Le prime segnalazioni per l'Europa risalgono al 1900 sulla costa atlantica settentrionale francese da cui si è diffusa alle acque dei Paesi Bassi, Germania e Danimarca[15] rimanendo però sporadico con segnalazioni occasionali almeno fino al 1965. Nel mare del Nord, un aumento delle popolazioni si è riscontrato a partire dal 1975[16], mostrando comunque abbondanze molto inferiori a quelle riscontrate nel Mediterraneo[13]. La presenza nel mar Mediterraneo è stata accertata la prima volta in Egitto nel 1940, quindi nel 1937 nel mar Egeo[17] e un anno dopo nell'Adriatico settentrionale; le prime popolazioni naturalizzate nel mar di Levante e nell'Egeo vengono segnalate solo a partire dal 1959; a partire da questi primi nuclei di colonizzazione si assiste a una rapida diffusione della specie nella parte orientale del Mediterraneo mentre, almeno fino al 2006 le segnalazioni per il Mediterraneo occidentale sono sporadiche, occasionali e senza segni di naturalizzazione[18]. Nel 2008 la situazione fotografata dall'atlante delle specie aliene del mar Mediterraneo della CIESM[4] riporta la specie come frequente nel Mediterraneo orientale dall'Egitto alla parte meridionale del mar di Marmara, compresa l'isola di Cipro, e nel golfo di Salonicco, mentre risultava poco comune nell'estremo nord del mare Adriatico. Segnalazioni occasionali erano riportate per il mar Ligure, il golfo del Leone, Malta, il mar Ionio e per entrambe le coste dell'Adriatico centrale[4]. È negli anni 2000 che l'esplosione demografica della specie si osserva nelle regioni dov'è invasiva[17], talvolta in maniera esplosiva come nel caso della foce del fiume Neretva nella ex-Jugoslavia nel quale si è riscontrata una popolazione abbondante e strutturata dopo pochi anni dalla prima segnalazione casuale di un individuo[19]. Nel 2016-2023, la diffusione nel Mediterraneo occidentale ha un forte incremento diffondendosi su tutte le coste del bacino e anche aree esterne allo stretto di Gibilterra come le coste atlantiche della Spagna[20] e del Marocco[20][21] e colonizzando perfino le isole Canarie[20]. L'espansione verso il bacino occidentale, più freddo, del mar Mediterraneo potrebbe essere correlata con l'aumento delle temperature medie di questo mare[22]

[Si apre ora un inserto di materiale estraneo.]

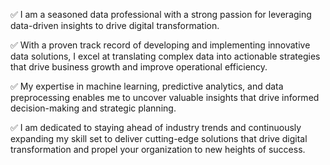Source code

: ✅ I am a seasoned data professional with a strong passion for leveraging data-driven insights to drive digital transformation.

✅ With a proven track record of developing and implementing innovative data solutions, I excel at translating complex data into actionable strategies that drive business growth and improve operational efficiency.

✅ My expertise in machine learning, predictive analytics, and data preprocessing enables me to uncover valuable insights that drive informed decision-making and strategic planning.

✅ I am dedicated to staying ahead of industry trends and continuously expanding my skill set to deliver cutting-edge solutions that drive digital transformation and propel your organization to new heights of success.
  
<!---
TolulopeOyejide/TolulopeOyejide is a ✨ special ✨ repository because its `README.md` (this file) appears on your GitHub profile.
You can click the Preview link to take a look at your changes.
--->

Al 2023 il granchio blu risulta presente e naturalizzato in tutto il Mediterraneo[10].

Individuo femminile in posizione d'attacco; è visibile la caratteristica colorazione delle chele

In Italia le prime segnalazioni ufficiali riguardano Marina di Grado e la Laguna di Venezia e datano, rispettivamente, 1949 e 1951; poi, in ordine di tempo, ci sono le segnalazioni per il porto di Genova (1965) e per la Sicilia (1970)[23]; la specie però non pare costituire popolazioni riproduttive almeno fino ai primi anni novanta del XX secolo, tanto che dopo le prime segnalazioni non si sono più avuti riscontri fino al 1991 nella Laguna di Venezia[23]. A partire dal nuovo millennio la colonizzazione delle acque italiane procede in maniera rapida: nel 2006 appare nel Golfo di Trieste[24] in seguito compare nel resto del mar Adriatico[25][26][27] compreso il delta del Po[28], nel mar Ionio[29], nel mar Ligure[30], in Sardegna[31][32], in Sicilia[33][34] e per ultimo viene colonizzato il mar Tirreno[35][36].

Nel 2021 risulta presente in tutti gli ambienti idonei dei mari italiani[37] spingendosi anche all'interno dei fiumi[38][39] fino a oltre 9 km[39].

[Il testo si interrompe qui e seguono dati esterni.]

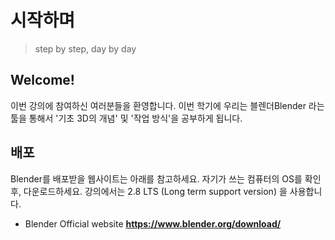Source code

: # 시작하며

> step by step, day by day 

## Welcome! 

이번 강의에 참여하신 여러분들을 환영합니다. 이번 학기에 우리는 블렌더Blender 라는 툴을 통해서 '기초 3D의 개념' 및 '작업 방식'을 공부하게 됩니다. 

## 배포
Blender를 배포받을 웹사이트는 아래를 참고하세요. 자기가 쓰는 컴퓨터의 OS를 확인 후, 다운로드하세요.  강의에서는 2.8 LTS (Long term support version) 을 사용합니다. 

- Blender Official website 
 **https://www.blender.org/download/** 

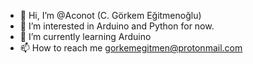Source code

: - 👋 Hi, I’m @Aconot (C. Görkem Eğitmenoğlu)
- 👀 I’m interested in Arduino and Python for now. 
- 🌱 I’m currently learning Arduino
- 📫 How to reach me gorkemegitmen@protonmail.com

<!---
Aconot/Aconot is a ✨ special ✨ repository because its `README.md` (this file) appears on your GitHub profile.
You can click the Preview link to take a look at your changes.
--->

Benché la presenza del granchio blu sia stata registrata sin dai primi del Novecento sulle coste atlantiche francesi, la sua introduzione nel Mediterraneo è più recente[15]. Le prime notizie di quest'introduzione risalgono al 1962, quando, nella laguna di Berre alcuni esemplari erano stati pescati[40]. A partire dal 2016, la sua presenza si è diffusa in molte lagune della costa mediterranea francese e della Corsica[41]. In Corsica in particolare, le prime notizie della specie risalgono al 1933, ma è a partire dal 2019 che si è rapidamente diffusa lungo le coste dell'isola. Nel 2020 è stata confermata la riproduzione del granchio blu nelle acque corse[42].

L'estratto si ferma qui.